Stored data:
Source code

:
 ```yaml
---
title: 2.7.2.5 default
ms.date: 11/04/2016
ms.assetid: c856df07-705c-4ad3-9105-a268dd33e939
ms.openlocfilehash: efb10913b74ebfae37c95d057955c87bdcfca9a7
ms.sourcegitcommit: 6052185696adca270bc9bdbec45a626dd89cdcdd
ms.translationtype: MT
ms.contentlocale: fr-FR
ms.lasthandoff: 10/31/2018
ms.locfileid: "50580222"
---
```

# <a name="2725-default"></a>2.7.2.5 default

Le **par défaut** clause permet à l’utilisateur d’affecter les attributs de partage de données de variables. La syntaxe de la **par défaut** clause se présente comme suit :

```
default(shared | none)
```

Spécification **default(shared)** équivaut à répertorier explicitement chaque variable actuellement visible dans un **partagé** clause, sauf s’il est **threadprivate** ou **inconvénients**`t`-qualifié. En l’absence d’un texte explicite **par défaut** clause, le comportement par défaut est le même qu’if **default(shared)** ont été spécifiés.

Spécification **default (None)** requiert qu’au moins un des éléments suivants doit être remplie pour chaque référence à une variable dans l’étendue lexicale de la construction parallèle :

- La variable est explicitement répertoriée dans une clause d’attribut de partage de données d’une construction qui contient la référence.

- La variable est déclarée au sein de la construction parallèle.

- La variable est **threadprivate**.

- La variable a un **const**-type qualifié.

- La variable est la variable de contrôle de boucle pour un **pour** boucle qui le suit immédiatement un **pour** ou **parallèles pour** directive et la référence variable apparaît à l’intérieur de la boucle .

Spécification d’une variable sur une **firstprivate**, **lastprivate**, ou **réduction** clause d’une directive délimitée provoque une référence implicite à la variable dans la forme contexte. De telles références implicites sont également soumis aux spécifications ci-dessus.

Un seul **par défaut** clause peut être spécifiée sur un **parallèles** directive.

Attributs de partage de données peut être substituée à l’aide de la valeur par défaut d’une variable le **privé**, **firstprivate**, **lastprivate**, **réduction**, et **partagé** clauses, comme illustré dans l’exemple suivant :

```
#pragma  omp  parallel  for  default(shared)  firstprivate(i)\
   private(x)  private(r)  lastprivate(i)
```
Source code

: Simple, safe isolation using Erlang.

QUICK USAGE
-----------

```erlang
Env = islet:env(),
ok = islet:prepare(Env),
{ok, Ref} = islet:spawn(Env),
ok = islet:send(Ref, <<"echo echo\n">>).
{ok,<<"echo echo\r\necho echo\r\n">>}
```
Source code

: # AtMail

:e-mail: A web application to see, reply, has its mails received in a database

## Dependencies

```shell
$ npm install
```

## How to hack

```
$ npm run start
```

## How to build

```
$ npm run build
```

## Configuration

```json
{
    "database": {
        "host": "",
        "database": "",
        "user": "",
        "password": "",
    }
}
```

PROBLEM: Give back the records above, character for character.

WRITTEN REPLY:
Source code

:
 ```yaml
---
title: 2.7.2.5 default
ms.date: 11/04/2016
ms.assetid: c856df07-705c-4ad3-9105-a268dd33e939
ms.openlocfilehash: efb10913b74ebfae37c95d057955c87bdcfca9a7
ms.sourcegitcommit: 6052185696adca270bc9bdbec45a626dd89cdcdd
ms.translationtype: MT
ms.contentlocale: fr-FR
ms.lasthandoff: 10/31/2018
ms.locfileid: "50580222"
---
```

# <a name="2725-default"></a>2.7.2.5 default

Le **par défaut** clause permet à l’utilisateur d’affecter les attributs de partage de données de variables. La syntaxe de la **par défaut** clause se présente comme suit :

```
default(shared | none)
```

Spécification **default(shared)** équivaut à répertorier explicitement chaque variable actuellement visible dans un **partagé** clause, sauf s’il est **threadprivate** ou **inconvénients**`t`-qualifié. En l’absence d’un texte explicite **par défaut** clause, le comportement par défaut est le même qu’if **default(shared)** ont été spécifiés.

Spécification **default (None)** requiert qu’au moins un des éléments suivants doit être remplie pour chaque référence à une variable dans l’étendue lexicale de la construction parallèle :

- La variable est explicitement répertoriée dans une clause d’attribut de partage de données d’une construction qui contient la référence.

- La variable est déclarée au sein de la construction parallèle.

- La variable est **threadprivate**.

- La variable a un **const**-type qualifié.

- La variable est la variable de contrôle de boucle pour un **pour** boucle qui le suit immédiatement un **pour** ou **parallèles pour** directive et la référence variable apparaît à l’intérieur de la boucle .

Spécification d’une variable sur une **firstprivate**, **lastprivate**, ou **réduction** clause d’une directive délimitée provoque une référence implicite à la variable dans la forme contexte. De telles références implicites sont également soumis aux spécifications ci-dessus.

Un seul **par défaut** clause peut être spécifiée sur un **parallèles** directive.

Attributs de partage de données peut être substituée à l’aide de la valeur par défaut d’une variable le **privé**, **firstprivate**, **lastprivate**, **réduction**, et **partagé** clauses, comme illustré dans l’exemple suivant :

```
#pragma  omp  parallel  for  default(shared)  firstprivate(i)\
   private(x)  private(r)  lastprivate(i)
```
Source code

: Simple, safe isolation using Erlang.

QUICK USAGE
-----------

```erlang
Env = islet:env(),
ok = islet:prepare(Env),
{ok, Ref} = islet:spawn(Env),
ok = islet:send(Ref, <<"echo echo\n">>).
{ok,<<"echo echo\r\necho echo\r\n">>}
```
Source code

: # AtMail

:e-mail: A web application to see, reply, has its mails received in a database

## Dependencies

```shell
$ npm install
```

## How to hack

```
$ npm run start
```

## How to build

```
$ npm run build
```

## Configuration

```json
{
    "database": {
        "host": "",
        "database": "",
        "user": "",
        "password": "",
    }
}
```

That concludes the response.